1. What is the intended use or scope of your AI functionality?

Why they’re asking: Your customers want to make sure your AI is appropriate for their specific use case, so they can understand the boundaries of its capabilities. They’re figuring out if the AI will deliver the value they need for their context. They also want to know if you designed it with their industry, team, and workflow in mind. 

Intended use or scope

How to Respond: It’s important you get clear about what specific problems your AI solves. This includes what tasks it automates or augments and what limitations it has. 

Example of a great response: “Our AI helps sales teams prioritize leads by analyzing historical CRM activity and engagement signals. It also identifies and analyzes buying patterns. You can expect scoring rather than direct recommendations as this system supports sales reps rather than aiming to replace them.” 

2. Who is the provider or vendor of the AI technology or model?

Why they’re asking: Here, your buyer wants to assess the reliability, support structure, and track record of the underlying technology of the AI. They’re looking for confidence in your AI’s stability and support options. And they definitely wonder what kind of long-term viability your system has. This is especially true when you rely on third-party models or APIs. 

Provider/vendor of model

How to Respond: You can instill confidence by offering the name of the vendor or model and explaining whether it’s in-house, from a commercial provider, or open source. Also, be sure to highlight the credibility of the AI system. 

Example of a great response: “We use a proprietary model trained by our in-house data science team. The model is built on top of Hugging Face’s Transformers library. It is hosted on AWS. For natural language processing tasks, we integrate OpenAI’s GPT-4 API.”

3. How is the AI functionality deployed (SaaS, API, open source, on-premises)?

Why they’re asking: The deployment options you choose will impact your integration, compliance, and operational control. Your method of deployment will determine whether a buyer can adopt the tool easily and meet regulatory requirements. They also need to know if they can maintain data sovereignty. 

Deployment method

How to Respond: You can clarify for your buyer how the product will be delivered and what options they have at their disposal. 

Example of a great response: “Our AI is delivered via a secure multi-tenant SaaS platform. We offer an API to enterprise clients. We also provide a containerized deployment on premises for any industry under regulation.” 

4. What is the underlying model or base technology (model name, vendor/source)?
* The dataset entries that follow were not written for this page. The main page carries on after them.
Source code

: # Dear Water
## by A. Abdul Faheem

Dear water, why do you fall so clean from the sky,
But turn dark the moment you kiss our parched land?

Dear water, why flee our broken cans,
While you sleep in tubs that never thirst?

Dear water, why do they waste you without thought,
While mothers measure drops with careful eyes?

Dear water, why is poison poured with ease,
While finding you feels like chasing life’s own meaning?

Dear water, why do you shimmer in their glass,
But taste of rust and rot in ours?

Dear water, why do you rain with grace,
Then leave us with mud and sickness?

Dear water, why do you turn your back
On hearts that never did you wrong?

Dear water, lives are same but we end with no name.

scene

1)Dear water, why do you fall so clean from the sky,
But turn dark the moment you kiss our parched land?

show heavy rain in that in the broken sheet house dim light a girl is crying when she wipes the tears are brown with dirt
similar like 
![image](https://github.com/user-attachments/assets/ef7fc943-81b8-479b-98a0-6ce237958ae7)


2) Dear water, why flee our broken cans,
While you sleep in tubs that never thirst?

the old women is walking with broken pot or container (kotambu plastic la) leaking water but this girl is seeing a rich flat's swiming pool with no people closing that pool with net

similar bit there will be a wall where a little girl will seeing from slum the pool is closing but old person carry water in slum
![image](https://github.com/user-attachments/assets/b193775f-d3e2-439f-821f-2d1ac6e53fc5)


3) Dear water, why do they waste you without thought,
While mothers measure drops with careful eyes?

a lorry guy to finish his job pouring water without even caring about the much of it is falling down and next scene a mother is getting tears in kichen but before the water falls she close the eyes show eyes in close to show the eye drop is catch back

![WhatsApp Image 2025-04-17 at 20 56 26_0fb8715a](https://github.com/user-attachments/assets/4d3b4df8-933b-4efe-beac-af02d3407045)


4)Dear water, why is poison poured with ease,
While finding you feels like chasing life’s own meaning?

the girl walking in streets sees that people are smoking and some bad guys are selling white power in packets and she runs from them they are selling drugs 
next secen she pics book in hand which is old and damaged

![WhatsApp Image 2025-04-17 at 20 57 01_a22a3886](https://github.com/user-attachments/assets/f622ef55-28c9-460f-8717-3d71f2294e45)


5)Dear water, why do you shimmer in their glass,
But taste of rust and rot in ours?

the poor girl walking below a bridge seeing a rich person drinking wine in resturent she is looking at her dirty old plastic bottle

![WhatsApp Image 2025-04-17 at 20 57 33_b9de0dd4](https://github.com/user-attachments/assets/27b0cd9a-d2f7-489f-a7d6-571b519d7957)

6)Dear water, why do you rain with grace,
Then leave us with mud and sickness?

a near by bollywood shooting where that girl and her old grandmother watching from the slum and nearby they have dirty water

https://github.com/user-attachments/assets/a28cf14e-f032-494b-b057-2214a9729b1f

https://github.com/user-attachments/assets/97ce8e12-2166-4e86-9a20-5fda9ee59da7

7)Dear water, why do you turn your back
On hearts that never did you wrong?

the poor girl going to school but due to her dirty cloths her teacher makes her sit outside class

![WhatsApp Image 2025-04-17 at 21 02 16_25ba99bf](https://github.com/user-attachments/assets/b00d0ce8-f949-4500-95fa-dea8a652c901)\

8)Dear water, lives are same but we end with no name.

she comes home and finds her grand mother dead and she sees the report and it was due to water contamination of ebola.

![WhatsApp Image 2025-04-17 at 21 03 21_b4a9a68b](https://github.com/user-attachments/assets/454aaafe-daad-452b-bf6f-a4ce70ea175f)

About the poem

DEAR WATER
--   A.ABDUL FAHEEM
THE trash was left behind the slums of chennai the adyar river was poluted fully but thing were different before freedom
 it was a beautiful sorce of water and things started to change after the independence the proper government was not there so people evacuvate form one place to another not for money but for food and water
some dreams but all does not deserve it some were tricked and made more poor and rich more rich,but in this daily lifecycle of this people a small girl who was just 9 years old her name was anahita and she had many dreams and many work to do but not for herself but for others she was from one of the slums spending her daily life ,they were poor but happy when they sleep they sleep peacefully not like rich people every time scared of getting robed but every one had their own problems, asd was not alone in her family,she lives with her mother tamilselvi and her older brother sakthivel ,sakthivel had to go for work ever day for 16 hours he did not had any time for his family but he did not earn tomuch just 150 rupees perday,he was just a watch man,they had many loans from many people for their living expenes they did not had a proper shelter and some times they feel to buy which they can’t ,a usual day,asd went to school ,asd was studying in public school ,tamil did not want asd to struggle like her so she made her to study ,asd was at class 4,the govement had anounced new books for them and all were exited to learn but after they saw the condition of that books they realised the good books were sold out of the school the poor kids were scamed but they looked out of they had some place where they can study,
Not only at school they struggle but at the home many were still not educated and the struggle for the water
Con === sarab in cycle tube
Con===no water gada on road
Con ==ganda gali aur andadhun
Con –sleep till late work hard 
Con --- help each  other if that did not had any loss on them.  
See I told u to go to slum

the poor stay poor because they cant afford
Why they’re asking: Your potential clients want to understand the capabilities and limitations of your AI model. They need to assess vendor dependencies. With this question, the buyer is evaluating how your model was built and who’s responsible for updates. They’ll also be looking at how strong the performance history is. 

Underlying model/base tech

How to Respond: This one is simple. Just provide the name of the base model and its origin ,and then note any fine-tuning or modifications you performed. 
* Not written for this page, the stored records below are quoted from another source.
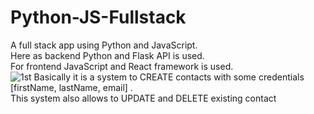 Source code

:# Python-JS-Fullstack
A full stack app using Python and JavaScript.  
Here as backend Python and Flask API is used.  
For frontend JavaScript and React framework is used.  
![1st](https://github.com/suckib/Python-JS-Fullstack/assets/54441513/7cf9bf67-cd6b-4cb8-9a6c-ac654df913e7)
Basically it is a system to CREATE contacts with some credentials [firstName, lastName, email] .  
This system also allows to UPDATE and DELETE existing contact 

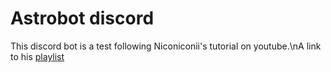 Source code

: # Astrobot discord
This discord bot is a test following Niconiconii's tutorial on youtube.\nA link to his [playlist](https://www.youtube.com/playlist?list=PLOlSzPEdp-bRnCzZX6qnKehutm2nb_tN-)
Example of a great response: “Our chatbot functionality is powered by OpenAI’s GPT-4. We fine-tuned our model using anonymized customer support transcripts. The model also uses custom classifiers that have been trained on the taxonomy of customer product.” 

5. What is the current product maturity/stage (e.g., experimentation, pilot, in production)?

Product maturity/stage

Why they’re asking: Your buyer here is wondering if the AI is battle-tested or if it’s still in the experimental phase. They’re assessing how much risk they may be taking on by adopting your solution over another. They also want to know whether any other customers can vouch for the product. 

How to Respond: You can share with your customer whether your product is in beta or production. Let them know whether it’s scaling, and offer any customer testimonials you may have. 

Example of a great response: “The AI functionality has been in production since Q2 2022. We currently have over 150 enterprise customers using the product, and we can verify more than 10 million interactions are processed each month.” 

6. How is the AI model trained or fine-tuned? What types of data and sources are used?

Why they’re asking: Your buyer here is looking to assess the relevance, quality, and compliance of your training data. Of course, buyers need to know whether your training process aligns with industry standards. They also want to make sure you’re avoiding risky or unvetted sources. 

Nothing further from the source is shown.